**TASK OBJECTIVE**
Look through the listing below for the word "Trombone" and copy every line where it occurs.

>>>

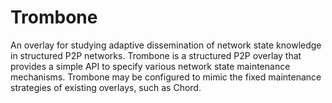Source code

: # Trombone

An overlay for studying adaptive dissemination of network state knowledge in structured P2P networks.
Trombone is a structured P2P overlay that provides a simple API to specify various network state maintenance
mechanisms. Trombone may be configured to mimic the fixed
maintenance strategies of existing overlays, such as Chord.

<<<

**REPLY**
: # Trombone
Trombone is a structured P2P overlay that provides a simple API to specify various network state maintenance
mechanisms. Trombone may be configured to mimic the fixed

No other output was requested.